Suddenly the "Ray of Frost" arcane cantrip looks much more worth having handy. The description of the Brown Mold states that cold damage instantly destroys it, so presumably the 1d3 from the level 0 spell is adequate. (I'd dismissed the spell as giving too trivial damage, but I do note that it's meagre damage offers no saving throw; I wouldn't want to use a cantrip slot JUST in case of Brown Mold, but it could be tempting for characters who are too low level to have any other way of dealing cold damage).

I think the next-lowest-level way to deal with the mold is through the level 2 Druid Spell "Chill Metal". A piece of metal could be thrown into the mold, and then chilled by the Druid. "Unattended, nonmagical metal gets no saving throw".

Unfortunately, things like skeletons and trolls are much more likely to be encountered than brown mold, so acid splash is pretty much always a better slot choice. Plus it has no spell resistance.

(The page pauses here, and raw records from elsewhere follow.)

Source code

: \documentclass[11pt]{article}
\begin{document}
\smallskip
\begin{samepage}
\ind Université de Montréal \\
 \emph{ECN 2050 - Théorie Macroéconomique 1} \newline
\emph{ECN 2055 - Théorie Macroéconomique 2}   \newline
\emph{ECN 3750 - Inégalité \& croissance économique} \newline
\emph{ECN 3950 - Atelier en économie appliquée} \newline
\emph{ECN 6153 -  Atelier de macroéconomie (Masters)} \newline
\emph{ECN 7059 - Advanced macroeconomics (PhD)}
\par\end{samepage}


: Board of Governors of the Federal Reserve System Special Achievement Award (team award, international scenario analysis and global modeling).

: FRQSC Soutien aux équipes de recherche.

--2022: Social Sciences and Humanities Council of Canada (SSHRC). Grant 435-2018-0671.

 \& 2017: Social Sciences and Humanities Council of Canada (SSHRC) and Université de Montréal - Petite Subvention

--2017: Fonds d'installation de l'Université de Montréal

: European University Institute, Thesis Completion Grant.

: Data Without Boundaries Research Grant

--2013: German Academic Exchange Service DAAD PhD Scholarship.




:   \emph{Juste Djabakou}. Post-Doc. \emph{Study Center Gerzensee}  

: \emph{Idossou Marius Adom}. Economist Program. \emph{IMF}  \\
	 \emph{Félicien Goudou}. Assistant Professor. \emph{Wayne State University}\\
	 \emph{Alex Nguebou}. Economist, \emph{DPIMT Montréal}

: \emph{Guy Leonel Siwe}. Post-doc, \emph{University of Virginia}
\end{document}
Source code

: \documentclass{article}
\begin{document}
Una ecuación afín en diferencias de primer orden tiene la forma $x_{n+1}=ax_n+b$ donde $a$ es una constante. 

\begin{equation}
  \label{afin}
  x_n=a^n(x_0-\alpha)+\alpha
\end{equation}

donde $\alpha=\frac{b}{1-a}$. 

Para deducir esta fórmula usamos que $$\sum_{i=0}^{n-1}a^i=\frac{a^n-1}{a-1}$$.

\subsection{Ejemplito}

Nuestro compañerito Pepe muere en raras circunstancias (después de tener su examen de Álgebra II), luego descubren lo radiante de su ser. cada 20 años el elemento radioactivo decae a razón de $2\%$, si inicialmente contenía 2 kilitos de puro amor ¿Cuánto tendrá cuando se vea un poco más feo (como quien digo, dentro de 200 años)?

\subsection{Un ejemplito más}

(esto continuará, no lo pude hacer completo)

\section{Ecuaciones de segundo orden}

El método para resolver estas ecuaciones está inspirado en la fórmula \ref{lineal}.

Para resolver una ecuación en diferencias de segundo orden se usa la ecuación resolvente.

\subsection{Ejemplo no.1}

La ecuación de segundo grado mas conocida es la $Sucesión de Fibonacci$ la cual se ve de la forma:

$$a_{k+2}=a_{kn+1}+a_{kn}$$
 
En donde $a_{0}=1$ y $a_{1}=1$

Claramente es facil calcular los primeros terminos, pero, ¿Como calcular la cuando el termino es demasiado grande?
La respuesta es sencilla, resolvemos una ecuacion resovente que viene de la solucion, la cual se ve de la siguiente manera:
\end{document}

If you left a slot open though, you can always prep it in the field, since the mold won't chase you as long as you're not being dumb!


Jacob Saltband wrote:
Our first level party in the AP Age of Wurms has enountered this, and failed our dungeoneering roll. Nearly killed the first two people in our marching order. Luckly the tiefling fighter survived the 10 pts of cold and grabbed the dropped bard and backed away. We're avoiding the corridor for now.

We ended up surviving that encounter, and managed to bring some back to our HQ to make a cold storage for food.


Pathfinder Roleplaying Game Superscriber; Pathfinder Starfinder Roleplaying Game Subscriber
Brown Mold wrote:
Brown mold feeds on warmth, drawing heat from anything around it. It normally comes in patches 5 feet in diameter, and the temperature is always cold in a 30-foot radius around it. Living creatures within 5 feet of it take 3d6 points of nonlethal cold damage. Fire brought within 5 feet of brown mold causes the mold to instantly double in size. Cold damage, such as from a cone of cold, instantly destroys it.

I don't think this stuff is as potent as you guys seem to think.

I believe the intent of this CR 2 hazard, was that the entire patch doesn't double in size so much as the nearby 5-foot radius patches double in size. Overlapping patches have no effect.

For example, a patch with an 80-foot radius wouldn't become a patch with a 160-foot radius when fire gets close. Only a smaller corner of it would grow towards the flame (in 10-foot radius increments). However, if there are multiple 10-foot radius sections nearby, they could all quickly double in size.

In other words, the expansion--being based off the original patch's size--would be linear, not exponential.

At least that's what I believe the intent to be. Any other interpretation just proves too disruptive (and this one still comes close).


Double also doesn't necessarily mean radius, but could mean area. As in 5x5 becomes 5x10, 5x10 becomes 10x10, becomes 10x20, at most, etc., even if constantly all exposed to flame.